Giménez, autor de una larga relación de títulos exitosos, recopila una serie de anécdotas y vivencias experimentadas por ciencia propia a lo largo de los años y lo hace imaginando la tertulia que mantienen casi a diario el dibujante, en pleno pero silencioso trabajo, con su amigo Paco, retirado de ese mismo oficio después de haber creado el personaje del “Capitán Acero”, hombre “con sus muchas vivencias en su haber y su excelente memoria, (que) era un narrador estupendo al que daba gusto escuchar” y al que los amigos conocían como “el Follarín”. El encuentro matinal incluye la preparación, coincidiendo con la hora del Ángelus, de sendos gin tonics al gusto de cada cual: uno con ginebra, otro con ron y Cocacola cero cero, mientras Paco desgrana sus recuerdos (también hay alguno otro de un tal Julio)

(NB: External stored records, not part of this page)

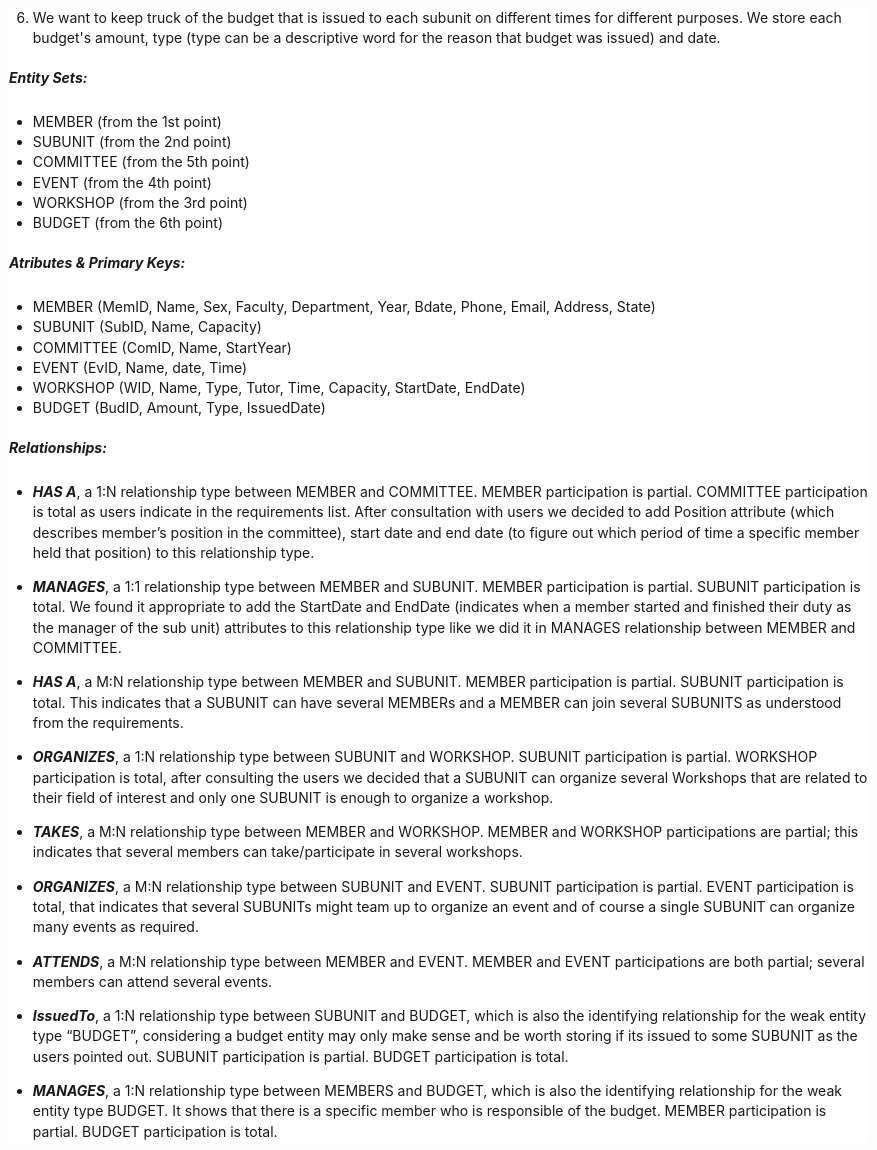 6.	 We want to keep truck of the budget that is issued to each subunit on different times for different purposes. We store each budget's amount, type (type can be a descriptive word for the reason that budget was issued) and date.

##### Entity Sets: ######
-	MEMBER (from the 1st point)
-	SUBUNIT (from the 2nd point)
-	COMMITTEE (from the 5th point)
-	EVENT (from the 4th point)
-	WORKSHOP (from the 3rd point)
-	BUDGET (from the 6th point)

##### Atributes & Primary Keys: #####
-	MEMBER (MemID, Name, Sex, Faculty, Department, Year, Bdate, Phone, Email, Address, State) 
-	SUBUNIT (SubID, Name, Capacity) 
-	COMMITTEE (ComID, Name, StartYear)
-	EVENT (EvID, Name, date, Time)
-	WORKSHOP (WID, Name, Type, Tutor, Time, Capacity, StartDate, EndDate)
-	BUDGET (BudID, Amount, Type, IssuedDate)

##### Relationships: #####
- ***HAS A***, a 1:N relationship type between MEMBER and COMMITTEE. MEMBER participation is partial. COMMITTEE participation is total as users indicate in the requirements list. After consultation with users we decided to add Position attribute (which describes member’s position in the committee), start date and end date (to figure out which period of time a specific member held that position) to this relationship type.

- ***MANAGES***, a 1:1 relationship type between MEMBER and SUBUNIT. MEMBER participation is partial. SUBUNIT participation is total. We found it appropriate to add the StartDate and EndDate (indicates when a member started and finished their duty as the manager of the sub unit) attributes to this relationship type like we did it in MANAGES relationship between MEMBER and COMMITTEE.
- ***HAS A***, a M:N relationship type between MEMBER and SUBUNIT. MEMBER participation is partial. SUBUNIT participation is total. This indicates that a SUBUNIT can have several MEMBERs and a MEMBER can join several SUBUNITS as understood from the requirements. 

- ***ORGANIZES***, a 1:N relationship type between SUBUNIT and WORKSHOP. SUBUNIT participation is partial. WORKSHOP participation is total, after consulting the users we decided that a SUBUNIT can organize several Workshops that are related to their field of interest and  only one SUBUNIT is enough to organize a workshop.
- ***TAKES***, a M:N relationship type between MEMBER  and WORKSHOP. MEMBER and WORKSHOP participations are partial; this indicates that several members can take/participate in several workshops.

- ***ORGANIZES***, a M:N relationship type between SUBUNIT and EVENT. SUBUNIT participation is partial. EVENT participation is total, that indicates that several SUBUNITs might team up to organize an event and of course a single SUBUNIT can organize many events as required. 
- ***ATTENDS***, a M:N relationship type between MEMBER and EVENT. MEMBER and EVENT participations are both partial; several members can attend several events. 

- ***IssuedTo***, a 1:N relationship type between SUBUNIT and BUDGET, which is also the identifying relationship for the weak entity type “BUDGET”, considering a budget entity may only make sense and be worth storing if its issued to some SUBUNIT as the users pointed out.  SUBUNIT participation is partial. BUDGET participation is total.
- ***MANAGES***, a 1:N relationship type between MEMBERS and BUDGET, which is also the identifying relationship for the weak entity type BUDGET. It shows that there is a specific member who is responsible of the budget. MEMBER participation is partial. BUDGET participation is total.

El interlocutor evoca Santa Cruz del Monte, su localidad natal, la “pequeña Suiza” que “tenía aspecto medieval, con todas las calle enjalbegadas, blancas como la nieve, y adoquinadas con cantos redondos y brillantes, con aquellas calles estrechas y aquellos enormes balcones de madera que casi se tocaban con los balcones de la casa de enfrente. Las casas no tenían agua corriente. Para beber y guisar había que ir por el agua a la fuente de la plaza del pueblo, donde también había un gran pilón donde veían las caballerías. Para todo lo demás, fregar y vaciar el orinal -no había váteres- se recurría al canalito o reguerito, no recuerdo cómo lo llamaban, perfectamente canalizado, que discurría por muchas de las calles, por delante de las puertas de las casas. Como era un pueblo de montaña, todas las calles eran en cuesta, por lo que el agua del canalito corría a una aceptable velocidad. Si estabas fregando los cacharros y veías que por el canalito se acercaban unos moñigos procedentes del orinal que había vaciado algún vecino, no tenías más que levantar en el aire lo que estuvieras lavando y esperar a que pasaran los moñigos. Y luego continuabas fregando tus cacharros tan ricamente. Para lavar la ropa estaban los lavaderos del pueblo…” tal cual ocurría en muchos otros pueblos en la España de hace cincuenta o más años (lo del canalillo delantero todavía lo he visto no hace ni diez años en el pueblo cubano de Batabanó) en los que había siempre dos bandos (del Madrid o del Barça, azules o rojos, de una u otra cofradía de la Virgen…)
“El libro del señor Marcos” es una sucesión ininterrumpida de anécdotas divertidas en las que se refleja la vida desopilante, despreocupada, anticonvencional y libérrima de aquellos dibujantes que marcaron toda una época en la creación gráfica de nuestro país, de los que Giménez ha sido y sigue siendo un referente imprescindible. Desde la abuela que opera la gallina que se ha tragado una cuerda a la solícita hija que relata sus aventuras eróticas a su mamá ocultándolas en forma de salidas con su amiga Florita, el médico que recibe como regalo una boa constructor, las trapacerías del comisario comunista negro Mauricio en Cuba o la numerosas peripecias compartidas por el grupo de amigos y compañeros de oficio que se refugian en la comuna Maracaibo y entre viñeta y viñeta disfrutan de la compañía de amigas complacientes (y que salen bien librados de las asechanzas de la Guardia Civil gracias a que unos de los comuneros es bajito y gallego como el sargento del puesto) Retrato en suma de una generación que ahora mismo peina canas, pero cuya obra permanece con la misma frescura con que fue concebida.